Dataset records
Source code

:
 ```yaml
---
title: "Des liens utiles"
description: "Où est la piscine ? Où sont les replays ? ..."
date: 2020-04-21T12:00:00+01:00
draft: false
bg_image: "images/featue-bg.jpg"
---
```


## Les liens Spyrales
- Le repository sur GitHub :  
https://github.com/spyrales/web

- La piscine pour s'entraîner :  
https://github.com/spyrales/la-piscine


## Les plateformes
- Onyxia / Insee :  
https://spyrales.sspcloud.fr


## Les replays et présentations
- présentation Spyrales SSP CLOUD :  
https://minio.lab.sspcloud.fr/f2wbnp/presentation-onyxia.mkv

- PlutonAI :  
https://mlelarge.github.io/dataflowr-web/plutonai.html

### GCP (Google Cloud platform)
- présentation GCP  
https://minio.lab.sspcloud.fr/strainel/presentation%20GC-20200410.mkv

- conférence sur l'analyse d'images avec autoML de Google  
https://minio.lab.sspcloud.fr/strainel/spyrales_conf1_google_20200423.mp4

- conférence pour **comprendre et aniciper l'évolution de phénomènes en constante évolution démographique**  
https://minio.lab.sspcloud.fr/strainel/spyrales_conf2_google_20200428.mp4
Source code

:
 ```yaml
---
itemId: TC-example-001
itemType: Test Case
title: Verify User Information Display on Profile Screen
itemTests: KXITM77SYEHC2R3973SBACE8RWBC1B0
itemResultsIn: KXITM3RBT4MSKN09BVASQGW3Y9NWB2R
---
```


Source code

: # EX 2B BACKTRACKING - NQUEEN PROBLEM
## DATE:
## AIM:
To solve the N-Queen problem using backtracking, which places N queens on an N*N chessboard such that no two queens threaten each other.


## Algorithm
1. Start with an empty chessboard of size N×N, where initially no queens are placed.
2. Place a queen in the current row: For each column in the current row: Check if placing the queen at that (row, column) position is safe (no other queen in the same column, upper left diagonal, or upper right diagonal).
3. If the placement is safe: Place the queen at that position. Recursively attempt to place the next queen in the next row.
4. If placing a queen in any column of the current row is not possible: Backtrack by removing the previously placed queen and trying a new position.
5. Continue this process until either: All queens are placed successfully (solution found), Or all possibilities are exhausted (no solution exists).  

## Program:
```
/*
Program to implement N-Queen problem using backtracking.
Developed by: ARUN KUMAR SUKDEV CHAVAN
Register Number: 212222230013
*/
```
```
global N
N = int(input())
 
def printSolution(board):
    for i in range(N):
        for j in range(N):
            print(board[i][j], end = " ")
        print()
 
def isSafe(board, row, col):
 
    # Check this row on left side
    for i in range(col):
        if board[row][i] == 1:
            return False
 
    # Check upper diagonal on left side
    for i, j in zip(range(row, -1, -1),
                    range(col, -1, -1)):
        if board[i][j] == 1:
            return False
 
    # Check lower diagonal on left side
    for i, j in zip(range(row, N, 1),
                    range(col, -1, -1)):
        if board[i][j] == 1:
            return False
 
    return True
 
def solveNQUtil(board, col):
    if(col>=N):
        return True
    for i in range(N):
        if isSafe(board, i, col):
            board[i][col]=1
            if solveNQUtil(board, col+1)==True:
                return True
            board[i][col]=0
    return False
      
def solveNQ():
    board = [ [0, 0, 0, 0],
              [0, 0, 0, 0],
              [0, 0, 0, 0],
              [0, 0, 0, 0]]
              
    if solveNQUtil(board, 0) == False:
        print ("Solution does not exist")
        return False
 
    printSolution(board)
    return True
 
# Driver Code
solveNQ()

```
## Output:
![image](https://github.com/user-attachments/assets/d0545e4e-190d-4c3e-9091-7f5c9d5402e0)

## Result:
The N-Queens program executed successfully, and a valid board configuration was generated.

BRIEF:
Your answer should be an exact transcription of the data above.

YOUR SOLUTION:
Source code

:
 ```yaml
---
title: "Des liens utiles"
description: "Où est la piscine ? Où sont les replays ? ..."
date: 2020-04-21T12:00:00+01:00
draft: false
bg_image: "images/featue-bg.jpg"
---
```


## Les liens Spyrales
- Le repository sur GitHub :  
https://github.com/spyrales/web

- La piscine pour s'entraîner :  
https://github.com/spyrales/la-piscine


## Les plateformes
- Onyxia / Insee :  
https://spyrales.sspcloud.fr


## Les replays et présentations
- présentation Spyrales SSP CLOUD :  
https://minio.lab.sspcloud.fr/f2wbnp/presentation-onyxia.mkv

- PlutonAI :  
https://mlelarge.github.io/dataflowr-web/plutonai.html

### GCP (Google Cloud platform)
- présentation GCP  
https://minio.lab.sspcloud.fr/strainel/presentation%20GC-20200410.mkv

- conférence sur l'analyse d'images avec autoML de Google  
https://minio.lab.sspcloud.fr/strainel/spyrales_conf1_google_20200423.mp4

- conférence pour **comprendre et aniciper l'évolution de phénomènes en constante évolution démographique**  
https://minio.lab.sspcloud.fr/strainel/spyrales_conf2_google_20200428.mp4
Source code

:
 ```yaml
---
itemId: TC-example-001
itemType: Test Case
title: Verify User Information Display on Profile Screen
itemTests: KXITM77SYEHC2R3973SBACE8RWBC1B0
itemResultsIn: KXITM3RBT4MSKN09BVASQGW3Y9NWB2R
---
```


Source code

: # EX 2B BACKTRACKING - NQUEEN PROBLEM
## DATE:
## AIM:
To solve the N-Queen problem using backtracking, which places N queens on an N*N chessboard such that no two queens threaten each other.


## Algorithm
1. Start with an empty chessboard of size N×N, where initially no queens are placed.
2. Place a queen in the current row: For each column in the current row: Check if placing the queen at that (row, column) position is safe (no other queen in the same column, upper left diagonal, or upper right diagonal).
3. If the placement is safe: Place the queen at that position. Recursively attempt to place the next queen in the next row.
4. If placing a queen in any column of the current row is not possible: Backtrack by removing the previously placed queen and trying a new position.
5. Continue this process until either: All queens are placed successfully (solution found), Or all possibilities are exhausted (no solution exists).  

## Program:
```
/*
Program to implement N-Queen problem using backtracking.
Developed by: ARUN KUMAR SUKDEV CHAVAN
Register Number: 212222230013
*/
```
```
global N
N = int(input())
 
def printSolution(board):
    for i in range(N):
        for j in range(N):
            print(board[i][j], end = " ")
        print()
 
def isSafe(board, row, col):
 
    # Check this row on left side
    for i in range(col):
        if board[row][i] == 1:
            return False
 
    # Check upper diagonal on left side
    for i, j in zip(range(row, -1, -1),
                    range(col, -1, -1)):
        if board[i][j] == 1:
            return False
 
    # Check lower diagonal on left side
    for i, j in zip(range(row, N, 1),
                    range(col, -1, -1)):
        if board[i][j] == 1:
            return False
 
    return True
 
def solveNQUtil(board, col):
    if(col>=N):
        return True
    for i in range(N):
        if isSafe(board, i, col):
            board[i][col]=1
            if solveNQUtil(board, col+1)==True:
                return True
            board[i][col]=0
    return False
      
def solveNQ():
    board = [ [0, 0, 0, 0],
              [0, 0, 0, 0],
              [0, 0, 0, 0],
              [0, 0, 0, 0]]
              
    if solveNQUtil(board, 0) == False:
        print ("Solution does not exist")
        return False
 
    printSolution(board)
    return True
 
# Driver Code
solveNQ()

```
## Output:
![image](https://github.com/user-attachments/assets/d0545e4e-190d-4c3e-9091-7f5c9d5402e0)

## Result:
The N-Queens program executed successfully, and a valid board configuration was generated.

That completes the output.